Regarder Personal shopper entraîne une telle addiction qu'il est presque impossible de se décrocher de l'écran. La même sensation qu'on a quand on ne peut pas éviter de regarder les accidents en route: l'attirance par le désastre, l'adrénaline de l'horreur, la fascination malsaine par tout sinistre: en définitive, la réalisation d'Olivier Assayas.
L'intrigue et le début sont merveilleux. L'assistante personnelle d'une star de la mode est capable de contacter avec les fantômes attrapés entre les deux mondes. Stewart vient à point pour le récit grâce à son aura cool et à son iconique apathie. En plus, elle est capable d'équilibrer une façon très douée sa langueur habituelle avec l’inquiétude dans les scènes les plus inquiétantes. Dans la première scène on la voit parcourir dans le noir les chambres vides d'une mansion cherchant des signales dès l'au-delà. L'épisode se déroule avec une tranquillité nous rappelant légèrement au chef d'oeuvre de Guerín Le spectre du Thuit ou le posthume Visite, mémoires ou confessions de Oliveira. Malgré tout, le film se dégonfle trop vite.

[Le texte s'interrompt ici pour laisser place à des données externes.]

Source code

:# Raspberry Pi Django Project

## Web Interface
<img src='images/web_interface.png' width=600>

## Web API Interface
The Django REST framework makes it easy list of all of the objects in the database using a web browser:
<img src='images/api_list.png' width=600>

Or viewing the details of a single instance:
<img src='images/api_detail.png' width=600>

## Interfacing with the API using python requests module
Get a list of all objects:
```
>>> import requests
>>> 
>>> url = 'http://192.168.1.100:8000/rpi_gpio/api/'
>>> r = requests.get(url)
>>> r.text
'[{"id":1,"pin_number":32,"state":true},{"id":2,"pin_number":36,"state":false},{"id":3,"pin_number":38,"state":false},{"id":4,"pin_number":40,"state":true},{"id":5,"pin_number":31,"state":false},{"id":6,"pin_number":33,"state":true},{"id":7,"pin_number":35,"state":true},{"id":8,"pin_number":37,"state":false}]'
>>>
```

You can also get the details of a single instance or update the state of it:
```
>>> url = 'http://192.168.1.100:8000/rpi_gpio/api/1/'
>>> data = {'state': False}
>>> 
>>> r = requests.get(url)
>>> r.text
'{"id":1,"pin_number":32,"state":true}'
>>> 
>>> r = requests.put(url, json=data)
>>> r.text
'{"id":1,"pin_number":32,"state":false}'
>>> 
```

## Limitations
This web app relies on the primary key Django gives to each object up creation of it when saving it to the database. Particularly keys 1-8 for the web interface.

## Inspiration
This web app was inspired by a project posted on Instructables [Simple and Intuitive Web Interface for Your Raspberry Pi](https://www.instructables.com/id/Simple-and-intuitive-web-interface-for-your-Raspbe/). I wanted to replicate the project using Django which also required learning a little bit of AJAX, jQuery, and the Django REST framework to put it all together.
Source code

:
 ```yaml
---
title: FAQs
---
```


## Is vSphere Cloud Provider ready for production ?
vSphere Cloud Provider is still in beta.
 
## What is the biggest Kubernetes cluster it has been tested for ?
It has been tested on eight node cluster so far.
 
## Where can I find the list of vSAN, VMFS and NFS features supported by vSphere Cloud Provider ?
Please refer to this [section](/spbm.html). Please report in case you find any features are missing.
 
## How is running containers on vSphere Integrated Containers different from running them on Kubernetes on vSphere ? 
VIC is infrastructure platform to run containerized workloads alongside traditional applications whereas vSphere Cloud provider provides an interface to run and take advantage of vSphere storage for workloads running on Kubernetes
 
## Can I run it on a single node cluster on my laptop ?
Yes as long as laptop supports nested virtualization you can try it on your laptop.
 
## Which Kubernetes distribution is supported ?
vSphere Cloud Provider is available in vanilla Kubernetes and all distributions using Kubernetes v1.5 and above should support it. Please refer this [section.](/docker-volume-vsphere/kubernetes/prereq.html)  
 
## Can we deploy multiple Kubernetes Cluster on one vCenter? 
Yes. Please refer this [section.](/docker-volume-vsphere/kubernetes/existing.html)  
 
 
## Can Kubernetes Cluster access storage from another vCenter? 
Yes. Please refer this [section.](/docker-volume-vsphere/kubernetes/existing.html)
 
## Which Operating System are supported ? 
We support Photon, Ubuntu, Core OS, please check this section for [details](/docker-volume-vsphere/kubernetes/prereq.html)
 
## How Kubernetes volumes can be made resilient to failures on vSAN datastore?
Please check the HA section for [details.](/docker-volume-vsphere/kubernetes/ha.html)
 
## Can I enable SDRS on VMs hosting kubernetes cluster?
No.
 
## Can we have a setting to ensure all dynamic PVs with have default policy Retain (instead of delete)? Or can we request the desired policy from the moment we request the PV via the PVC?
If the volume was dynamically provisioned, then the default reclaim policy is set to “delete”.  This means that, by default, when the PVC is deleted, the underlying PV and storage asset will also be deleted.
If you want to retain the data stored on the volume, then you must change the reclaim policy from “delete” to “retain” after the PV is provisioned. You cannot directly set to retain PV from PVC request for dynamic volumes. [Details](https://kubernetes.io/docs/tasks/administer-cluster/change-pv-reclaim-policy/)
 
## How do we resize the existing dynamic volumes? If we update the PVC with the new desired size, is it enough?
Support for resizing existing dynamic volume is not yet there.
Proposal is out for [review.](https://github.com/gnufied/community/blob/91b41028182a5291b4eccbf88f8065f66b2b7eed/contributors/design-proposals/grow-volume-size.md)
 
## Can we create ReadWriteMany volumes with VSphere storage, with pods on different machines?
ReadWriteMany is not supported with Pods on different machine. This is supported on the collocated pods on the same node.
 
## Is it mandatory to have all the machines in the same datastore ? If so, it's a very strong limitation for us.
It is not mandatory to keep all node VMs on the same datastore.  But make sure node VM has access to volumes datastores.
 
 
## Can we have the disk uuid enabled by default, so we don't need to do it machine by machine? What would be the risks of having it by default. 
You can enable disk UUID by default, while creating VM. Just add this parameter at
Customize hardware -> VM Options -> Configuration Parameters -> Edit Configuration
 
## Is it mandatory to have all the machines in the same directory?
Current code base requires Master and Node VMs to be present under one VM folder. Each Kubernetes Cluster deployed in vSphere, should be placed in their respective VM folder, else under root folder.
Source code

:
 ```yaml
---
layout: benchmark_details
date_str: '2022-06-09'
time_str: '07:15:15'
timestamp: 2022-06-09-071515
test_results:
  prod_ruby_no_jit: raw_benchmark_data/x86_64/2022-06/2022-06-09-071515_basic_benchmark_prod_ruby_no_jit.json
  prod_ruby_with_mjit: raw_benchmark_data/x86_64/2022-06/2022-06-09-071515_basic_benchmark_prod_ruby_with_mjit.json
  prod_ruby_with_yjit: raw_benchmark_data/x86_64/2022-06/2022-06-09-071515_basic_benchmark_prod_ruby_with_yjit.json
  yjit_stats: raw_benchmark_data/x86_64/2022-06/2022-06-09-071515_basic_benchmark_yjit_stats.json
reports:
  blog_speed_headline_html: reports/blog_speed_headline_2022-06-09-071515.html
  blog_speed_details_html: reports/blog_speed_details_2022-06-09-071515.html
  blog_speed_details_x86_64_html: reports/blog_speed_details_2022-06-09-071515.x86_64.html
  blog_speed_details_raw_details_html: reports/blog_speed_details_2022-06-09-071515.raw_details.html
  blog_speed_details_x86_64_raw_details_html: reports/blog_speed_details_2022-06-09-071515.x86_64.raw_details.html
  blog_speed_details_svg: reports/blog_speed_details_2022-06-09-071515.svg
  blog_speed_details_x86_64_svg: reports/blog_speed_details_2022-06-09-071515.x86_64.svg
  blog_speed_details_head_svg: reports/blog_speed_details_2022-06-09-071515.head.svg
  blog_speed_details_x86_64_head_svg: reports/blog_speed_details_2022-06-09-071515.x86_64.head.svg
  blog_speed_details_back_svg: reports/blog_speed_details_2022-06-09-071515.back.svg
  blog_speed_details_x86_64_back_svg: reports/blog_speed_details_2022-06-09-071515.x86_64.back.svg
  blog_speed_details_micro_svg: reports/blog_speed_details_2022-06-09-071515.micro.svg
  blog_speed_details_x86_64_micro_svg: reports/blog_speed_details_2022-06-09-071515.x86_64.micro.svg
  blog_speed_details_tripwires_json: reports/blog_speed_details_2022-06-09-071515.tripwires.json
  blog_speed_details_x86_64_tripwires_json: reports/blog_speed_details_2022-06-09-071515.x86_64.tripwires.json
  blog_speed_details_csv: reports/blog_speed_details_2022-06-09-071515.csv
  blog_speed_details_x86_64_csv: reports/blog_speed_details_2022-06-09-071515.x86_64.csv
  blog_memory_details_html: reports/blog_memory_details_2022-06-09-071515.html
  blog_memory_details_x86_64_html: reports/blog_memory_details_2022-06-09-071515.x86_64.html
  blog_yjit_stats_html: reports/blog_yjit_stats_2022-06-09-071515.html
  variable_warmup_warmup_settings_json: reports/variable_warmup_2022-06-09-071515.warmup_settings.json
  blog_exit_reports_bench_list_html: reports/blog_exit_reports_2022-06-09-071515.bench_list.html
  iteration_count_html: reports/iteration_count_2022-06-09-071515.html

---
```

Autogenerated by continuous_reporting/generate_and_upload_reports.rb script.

D'un coup on se trouve faisant face à trois histoires, dont aucune d'elles arrivera à nous apporter une intrigue solide. La trame des fantômes réveille notre curiosité grâce à une charge dramatique au détriment des modestes effets spéciaux, dans le style de La fille de nulle part de Brisseau. Malheureusement sa conclusion est si ridicule qu'inutile. Ensuite, le poids du thriller est limité à deux scènes d'action plus des interminables conversations sur Whatsapp où Assayas essaye de lier le monde spectral avec le monde sur terre, mais échouant irrémédiablement. La protagoniste flirte avec le danger et le risque sans provoquer aucune réaction chez le spectateur.
Dernièrement, la vie professionnelle de la protagoniste. S'en servir d'une assistante personnelle pour critiquer le monde de la mode devient trop facile. Si vraiment on voulait être incisif on devrais au moins faire l'effort. Une patronne despotique et avare, puis un voyage express à Londres ne suffisent pas pour tenir la soit-disant intrigue principal, celle qui donne titre au film. En plus, Assayas ose mettre en question le manque de liberté des photographes de mode face aux marques quand lui-même, dans un exercice de schizophrénie - ou un appel au secours subliminal, on sait jamais - fait de la pub à Chanel et Cartier tout au long du film. Plus que cela, l’épilogue se déroule en Oman, dont le sultanat coproduit le film, se remarquant de loin l’imposition des mécènes.
Personal shopper fera probablement partie des classiques du cinéma si mauvais qu'ils deviennent cultes. Le principal responsable son réalisateur, qui s'en sert trop de ses astuces habituelles. Le méta-cinéma fait apparition avec un morceaux où le chanteur à la mode joue Victor Hugo. D'ailleurs, un épisode beaucoup plus intéressant que le film lui-même et qui ressemble au style d'Albert Serra. On retrouve aussi les fondus à noire à l'Assayas qui empêchent les différentes, et déjà décomposées, intrigues de converger. Ne parlons pas du refus de tout code du cinéma d'horreur ou du thriller pour éloigner Personal shopper des cercles commerciales, nous laissant pourtant face au vide, à la banalité.
L'horreur. Amusant, mais l'horreur quand-même.